Behind the Scenes with Serena Zhao
By Serena Zhao, Principal Security Program Manager
For large, global organizations like Adobe, having robust security measures in place is paramount in protecting our customers and employees against evolving cyber threats. But here’s the catch: it’s not just about having security measures; it’s about making sure everyone knows why security matters. Much like the coxswain of a rowboat, you need to make sure everyone is rowing in the same direction to keep the entire crew both safe and motivated on the waters.
In this blog, we’ll take you Behind the Scenes to meet Serena Zhao, our principal security program manager to learn more about her career journey and efforts in championing a unified security story across internal teams at Adobe.
Tell us about your career journey and background. What initially got you interested in cybersecurity?
I didn’t actually find cybersecurity; cybersecurity found me. Fresh out of college, I started out as a blackbox quality engineer at Adobe, but quickly realized that it wasn’t for me. In the role, however, I had an opportunity to manage some key technical relationships with Apple and Microsoft and drove our transition from PPC to OS X, as well as the initial Window XP certifications for Adobe. I then decided to get a Program Management Professional (PMP) certification to formalize my own program management experience and haven’t looked back. I discovered that I love working with teams to help make their vision a reality.
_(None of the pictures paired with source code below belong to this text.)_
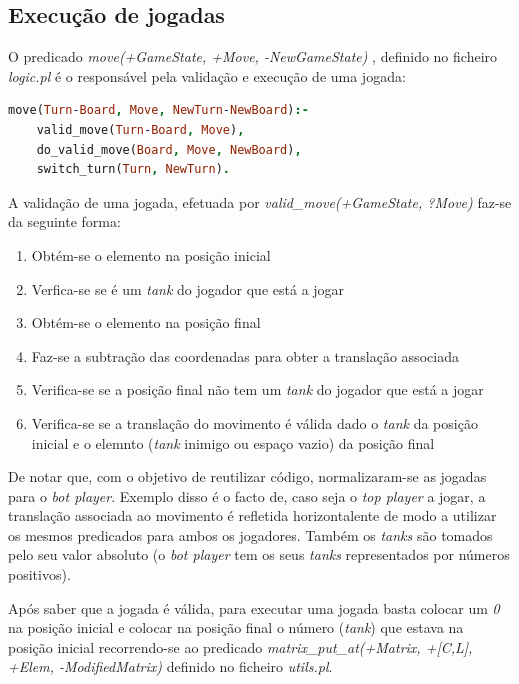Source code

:\documentclass[a4paper,11pt,portuguese]{article}
\begin{document}
    \subsection{Execução de jogadas}

    O predicado \textit{move(+GameState, +Move, -NewGameState)} , definido no ficheiro
    \textit{logic.pl} é o responsável pela validação e execução de uma jogada:

\begin{lstlisting}[language=prolog]
% move(+GameState, +Move, -NewGameState)
move(Turn-Board, Move, NewTurn-NewBoard):-
    valid_move(Turn-Board, Move),
    do_valid_move(Board, Move, NewBoard),
    switch_turn(Turn, NewTurn).
\end{lstlisting}

    \noindent A validação de uma jogada, efetuada por
    \textit{valid\_move(+GameState, ?Move) } faz-se da seguinte forma:

    \begin{enumerate}[topsep=4pt,itemsep=2pt]
        \item Obtém-se o elemento na posição inicial
        \item Verfica-se se é um \textit{tank} do jogador que está a jogar
        \item Obtém-se o elemento na posição final
        \item Faz-se a subtração das coordenadas para obter a translação associada
        \item Verifica-se se a posição final não tem um \textit{tank} do jogador que
        está a jogar
        \item Verifica-se se a translação do movimento é válida dado o \textit{tank}
        da posição inicial e o elemnto (\textit{tank} inimigo ou espaço vazio) da posição final
    \end{enumerate}

    \noindent De notar que, com o objetivo de reutilizar código, normalizaram-se as jogadas
    para o \textit{bot player}. Exemplo disso é o facto de, caso seja o \textit{top player}
    a jogar, a translação associada ao movimento é refletida horizontalente de modo a utilizar
    os mesmos predicados para ambos os jogadores. Também os \textit{tanks} são tomados pelo seu
    valor absoluto (o \textit{bot player} tem os seus \textit{tanks} representados por números
    positivos).

    Após saber que a jogada é válida, para executar uma jogada basta colocar um \textit{0}
    na posição inicial e colocar na posição final o número (\textit{tank}) que estava na
    posição inicial recorrendo-se ao predicado
    \textit{matrix\_put\_at(+Matrix, +[C,L], +Elem, -ModifiedMatrix) } definido no ficheiro
    \textit{utils.pl}.
\end{document}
Within my program management role, I initially worked on improving business process tools until my team got a call and shifted priorities. That’s when my team and I were parachuted into the fascinating world of security in 2012. Since then, I’ve hosted tech talk series in the security space, coordinated summits, and rolled out company-wide security tooling initiatives throughout my tenure.
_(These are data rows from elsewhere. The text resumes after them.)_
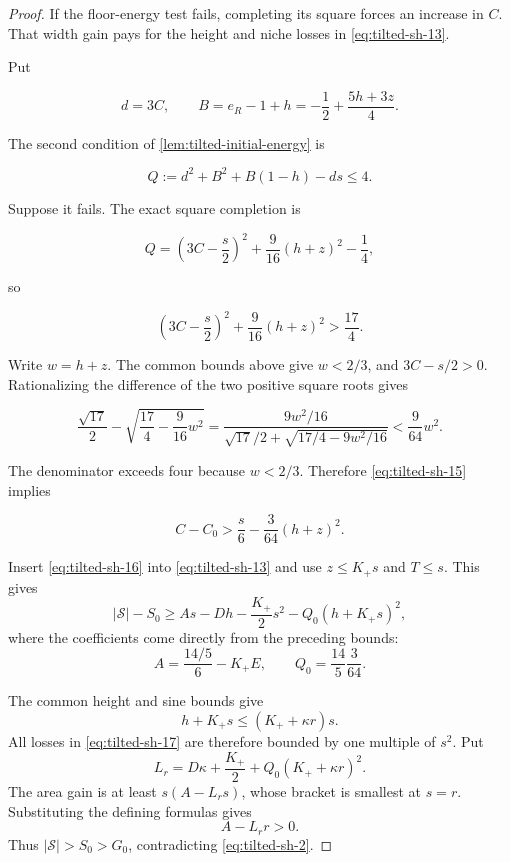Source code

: \begin{proof}
If the floor-energy test fails, completing its square forces an
increase in $C$. That width gain pays for the height and niche losses
in \eqref{eq:tilted-sh-13}.

Put

\[
d=3C,\qquad B=e_R-1+h=-\frac12+\frac{5h+3z}{4}.
\]

The second condition of \cref{lem:tilted-initial-energy} is

\[
Q:=d^2+B^2+B(1-h)-ds\le4.
\]

Suppose it fails. The exact square completion is

\[
Q=\left(3C-\frac s2\right)^2
+\frac9{16}(h+z)^2-\frac14,
\]

so

\begin{equation}\label{eq:tilted-sh-15}
\left(3C-\frac s2\right)^2
+\frac9{16}(h+z)^2>\frac{17}{4}.
\end{equation}

Write \(w=h+z\). The common bounds above give \(w<2/3\), and
\(3C-s/2>0\). Rationalizing the difference of the two positive
square roots gives

\[
\frac{\sqrt{17}}2-
\sqrt{\frac{17}{4}-\frac9{16}w^2}
=\frac{9w^2/16}{\sqrt{17}/2+
\sqrt{17/4-9w^2/16}}
<\frac9{64}w^2.
\]

The denominator exceeds four because \(w<2/3\). Therefore \eqref{eq:tilted-sh-15}
implies

\begin{equation}\label{eq:tilted-sh-16}
C-C_0>\frac s6-\frac3{64}(h+z)^2.
\end{equation}

Insert \eqref{eq:tilted-sh-16} into \eqref{eq:tilted-sh-13}
and use $z\le K_+s$ and $T\le s$. This gives
\begin{equation}\label{eq:tilted-sh-17}
 |\mathcal S|-S_0\ge
 As-Dh-\frac{K_+}{2}s^2-Q_0\left(h+K_+s\right)^2,
\end{equation}
where the coefficients come directly from the preceding bounds:
\[
 A=\frac{14/5}{6}-K_+E,\qquad
 Q_0=\frac{14}{5}\frac3{64}.
\]

The common height and sine bounds give
\[
h+K_+s\le\left(K_++\kappa r\right)s.
\]
All losses in \eqref{eq:tilted-sh-17} are therefore bounded by
one multiple of $s^2$. Put
\[
 L_r=D\kappa+\frac{K_+}{2}+
       Q_0\left(K_++\kappa r\right)^2.
\]
The area gain is at least $s(A-L_rs)$, whose bracket is smallest
at $s=r$. Substituting the defining formulas gives
\begin{equation}\label{eq:tilted-sh-18}
 A-L_rr>0.
\end{equation}
Thus $|\mathcal S|>S_0>G_0$, contradicting
\eqref{eq:tilted-sh-2}.


\end{proof}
I’ve been lucky enough to work with amazing teams to get things done. From revamping how we delivered ISO images onto DVDs (yes, there was a time when software companies did stuff like that!) with virus scanning, to establishing a secure code signing process, having a supportive team makes any mission possible. What really keeps me going in security is the shared commitment of those around me to do the right thing for Adobe, our customers, and the broader industry to continuously improve how we secure software and data. It’s the drive that keeps me excited for new challenges ahead.
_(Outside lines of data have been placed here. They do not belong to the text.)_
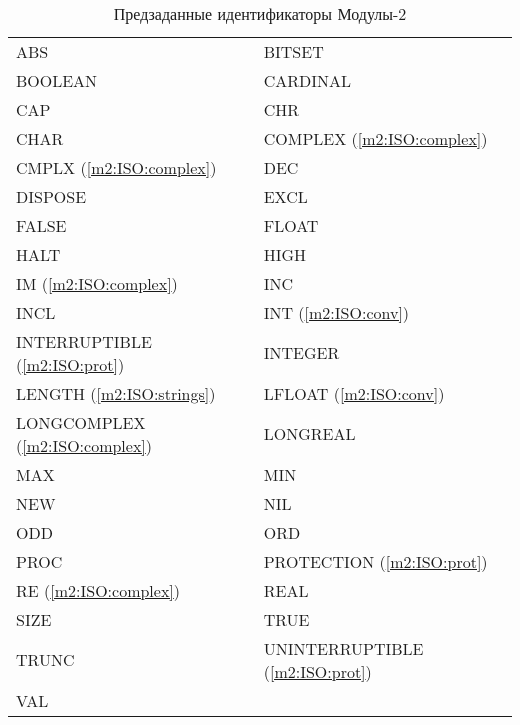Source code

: \begin{table}[hbtp] \tt
\footnotesize
\begin{center}
\begin{tabular}{p{5.0cm}p{5.0cm}}
ABS             & BITSET    \\
BOOLEAN         & CARDINAL  \\
CAP             & CHR             \\
CHAR            & COMPLEX (\ref{m2:ISO:complex})  \\
CMPLX (\ref{m2:ISO:complex})  &  DEC             \\
DISPOSE         & EXCL            \\
FALSE           & FLOAT     \\
HALT            & HIGH      \\
IM (\ref{m2:ISO:complex})       & INC             \\
INCL            & INT (\ref{m2:ISO:conv})      \\
INTERRUPTIBLE (\ref{m2:ISO:prot})  & INTEGER   \\
LENGTH (\ref{m2:ISO:strings})   & LFLOAT (\ref{m2:ISO:conv})         \\
LONGCOMPLEX (\ref{m2:ISO:complex})    & LONGREAL  \\
MAX             & MIN             \\
NEW             & NIL             \\
ODD             & ORD             \\
PROC            & PROTECTION (\ref{m2:ISO:prot})     \\
RE (\ref{m2:ISO:complex})       & REAL            \\
SIZE            & TRUE      \\
TRUNC           & UNINTERRUPTIBLE (\ref{m2:ISO:prot}) \\
VAL              \\
\end{tabular}
\end{center}
\caption{Предзаданные идентификаторы Модулы-2}\label{table:m2:ISO:pervasive}
\end{table}

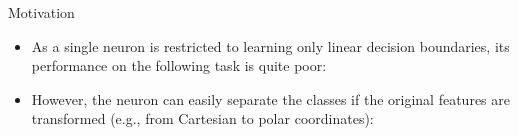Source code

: \begin{vbframe}{Motivation}
\begin{itemize}
\item As a single neuron is restricted to learning only linear decision boundaries, its performance on the following task is quite poor:
\begin{figure}
\centering
{}
\end{figure}
\item However, the neuron can easily separate the classes if the original features are transformed (e.g., from Cartesian to polar coordinates): 
\begin{figure}
\centering
{}
\end{figure}
\end{itemize}
\framebreak


\end{vbframe}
What do you enjoy most about your current role?
As a principal security program manager, my work involves streamlining communications, which means helping align our security organization internally to share and amplify the security vision across the company. A big part of this endeavor is helping ensure that our product teams understand our security “why’s”. Hosting “tech talk” series is just one of the ways I achieve this goal, fostering a culture where members of our security organization actively share about their latest work and innovations. These channels not only serve as an open forum for internal feedback and discussion; they also allow our security members to engage and educate our product teams and the broader Adobe employee base about top-of-mind security topics.
All our teams are working on such fascinating projects every day, and I love being able to build bridges and connecting our security team with partners and groups. Building relationships and security mindsets across the company is important because security isn’t something that is meant to be imposed onto people as an afterthought. It’s integral to every decision made by our employees, especially on the frontlines. For our engineers, it’s how they design and code, what languages and tools they deploy, how they set up access, and thinking about what links to trust that ultimately influences real security outcomes.
What is your favorite part about working at Adobe?
That Adobe cares. From setting science-based targets to reduce carbon emissions, to sharing cybersecurity resources with the rest of the community, I truly believe Adobe wants to serve the communities we live and work in, giving employees the opportunity to make a difference in ways that matter most to them.
For example, I have the opportunity of managing our team’s relationship with the Cyberpeace Institute, a non-governmental organization (NGO) that connects other humanitarian NGOs to volunteer cybersecurity experts who provide ongoing guidance to help prevent cyberattacks. This partnership gives our security team opportunities to leverage their skills to help make meaningful, real-world impact. I also serve as the security liaison for our internship program, where I help define the experience for both our hiring managers and our interns. My efforts here will help foster the next generation of cybersecurity talent and bridge the looming cybersecurity skills gap that exists today.
I am also an active participant in Adobe’s Sustainability community, where I encourage people to share tips on how to electrify your home, move to greener lifestyles, and how to invest to enable a low-carbon economy.
What is one piece of advice you would give to someone interested in pursuing a career in cybersecurity?
Don’t be afraid to ask questions! The cybersecurity space changes every day with new technology, new tools, new people, and new thinking. You have to push yourself to always be learning, and I am thankful to all the people I’ve met who’ve shared their ideas, thoughts, and pointers with me.
Also, if cybersecurity is something that interests you, but coding does not, feel free to explore other facets of security — policy, program management, marketing, communications, compliance, and more. You don’t have to be a hacker to work in security!
Finally, what is one thing people would be surprised to know about you?
I am a seasoned Scout Volunteer with BSA Scout Troop 390 and T2390 in San Jose, California. Although I am a total indoor cat, for my kids, I have been camping, hiking, and trying to make peace with bugs. My time spent corralling scouts to cultivate leadership skills and empowering my teams at work to help realize their vision have mutually enriched each other.